The Queen’s [113] closet opened like the King’s on one hand to an oratory, on the other to a spacious ante-room; the lower part of the walls was covered with arras, leaving space for a niche that contained an image of the Virgin. Near the doorway to the oratory, was the stoupe or aspersorium for holy-water; and in various cysts and crypts, in either room, were caskets containing the relics of saints. The purple light from the stained glass of a high narrow window, shaped in the Saxon arch, streamed rich and full over the Queen’s bended head like a glory, and tinged her pale cheek, as with a maiden blush; and she might have furnished a sweet model for early artist, in his dreams of St. Mary the Mother, not when, young and blest, she held the divine infant in her arms, but when sorrow had reached even the immaculate bosom, and the stone had been rolled over the Holy Sepulchre. For beautiful the face still was, and mild beyond all words; but, beyond all words also, sad in its tender resignation.

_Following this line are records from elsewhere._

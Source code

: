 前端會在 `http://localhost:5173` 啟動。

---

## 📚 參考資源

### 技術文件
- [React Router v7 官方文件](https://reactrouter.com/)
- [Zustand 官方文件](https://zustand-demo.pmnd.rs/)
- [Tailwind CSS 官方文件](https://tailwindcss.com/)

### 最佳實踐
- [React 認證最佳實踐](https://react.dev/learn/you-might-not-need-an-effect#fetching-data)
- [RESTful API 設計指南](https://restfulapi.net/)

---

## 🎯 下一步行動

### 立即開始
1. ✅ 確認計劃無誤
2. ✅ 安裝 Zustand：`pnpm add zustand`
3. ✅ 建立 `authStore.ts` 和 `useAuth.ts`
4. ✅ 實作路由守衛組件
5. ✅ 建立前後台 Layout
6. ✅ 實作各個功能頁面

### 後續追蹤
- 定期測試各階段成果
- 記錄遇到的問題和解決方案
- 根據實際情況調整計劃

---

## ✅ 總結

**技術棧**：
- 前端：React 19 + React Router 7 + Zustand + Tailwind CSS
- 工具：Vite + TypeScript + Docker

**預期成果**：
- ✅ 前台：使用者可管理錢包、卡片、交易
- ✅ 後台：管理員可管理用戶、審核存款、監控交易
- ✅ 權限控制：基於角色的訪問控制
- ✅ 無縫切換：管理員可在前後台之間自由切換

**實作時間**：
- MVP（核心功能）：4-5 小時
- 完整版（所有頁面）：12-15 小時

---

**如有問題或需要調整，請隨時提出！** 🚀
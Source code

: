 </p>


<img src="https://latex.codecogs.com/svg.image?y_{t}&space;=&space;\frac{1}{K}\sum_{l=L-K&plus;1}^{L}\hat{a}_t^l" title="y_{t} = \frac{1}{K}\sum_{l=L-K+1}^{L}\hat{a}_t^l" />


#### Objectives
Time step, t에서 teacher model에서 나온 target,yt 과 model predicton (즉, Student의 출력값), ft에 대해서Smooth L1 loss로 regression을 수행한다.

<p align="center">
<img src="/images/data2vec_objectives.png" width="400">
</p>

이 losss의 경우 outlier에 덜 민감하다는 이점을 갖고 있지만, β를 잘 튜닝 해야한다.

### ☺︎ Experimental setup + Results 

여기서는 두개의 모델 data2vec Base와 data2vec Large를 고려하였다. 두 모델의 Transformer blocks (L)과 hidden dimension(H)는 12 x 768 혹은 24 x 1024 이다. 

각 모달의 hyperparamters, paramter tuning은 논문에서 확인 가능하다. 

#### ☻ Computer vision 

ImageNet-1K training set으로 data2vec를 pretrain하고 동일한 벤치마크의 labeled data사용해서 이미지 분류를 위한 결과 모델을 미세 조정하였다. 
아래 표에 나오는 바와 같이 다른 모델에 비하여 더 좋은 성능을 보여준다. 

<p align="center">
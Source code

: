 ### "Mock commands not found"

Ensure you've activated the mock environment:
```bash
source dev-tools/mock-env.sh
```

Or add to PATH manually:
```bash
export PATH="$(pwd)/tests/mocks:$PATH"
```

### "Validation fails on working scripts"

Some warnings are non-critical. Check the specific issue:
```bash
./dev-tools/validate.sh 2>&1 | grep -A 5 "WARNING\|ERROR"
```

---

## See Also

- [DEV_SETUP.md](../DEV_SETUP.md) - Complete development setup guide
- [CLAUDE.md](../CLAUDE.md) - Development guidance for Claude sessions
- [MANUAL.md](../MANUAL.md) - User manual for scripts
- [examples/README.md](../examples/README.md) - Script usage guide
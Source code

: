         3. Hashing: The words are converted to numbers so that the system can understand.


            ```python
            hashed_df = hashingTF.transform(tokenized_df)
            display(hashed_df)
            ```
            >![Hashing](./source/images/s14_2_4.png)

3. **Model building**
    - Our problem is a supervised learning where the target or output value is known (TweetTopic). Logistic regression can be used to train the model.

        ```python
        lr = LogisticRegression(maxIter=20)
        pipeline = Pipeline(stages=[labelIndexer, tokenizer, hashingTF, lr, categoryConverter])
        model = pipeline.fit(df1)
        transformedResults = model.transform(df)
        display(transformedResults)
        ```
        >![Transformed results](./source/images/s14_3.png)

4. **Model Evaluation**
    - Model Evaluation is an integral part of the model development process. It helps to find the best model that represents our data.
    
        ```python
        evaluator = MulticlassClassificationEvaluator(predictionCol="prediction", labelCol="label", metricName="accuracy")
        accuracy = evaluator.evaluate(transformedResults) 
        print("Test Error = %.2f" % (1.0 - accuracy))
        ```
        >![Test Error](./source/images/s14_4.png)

And thus said the Queen to her godchild:
“Why dost thou hesitate and turn away? Thinkest thou, poor child, in thine ignorance of life, that the world ever can give thee a bliss greater than the calm of the cloister? Pause, and ask thyself, young as thou art, if all the true happiness thou hast known, is not bounded to hope. As long as thou hopest, thou art happy.”
Edith sighed deeply, and moved her young head in involuntary acquiescence.
“And what is life to the nun, but hope. In that hope, she knows not the present, she lives in the future; she hears ever singing the chorus of the angels, as St. Dunstan heard them sing at the birth of Edgar [114]. That hope unfolds to her the heiligthum of the future. On earth her body, in heaven her soul!”
“And her heart, O Lady of England?” cried Edith, with a sharp pang.
The Queen paused a moment, and laid her pale hand kindly on Edith’s bosom.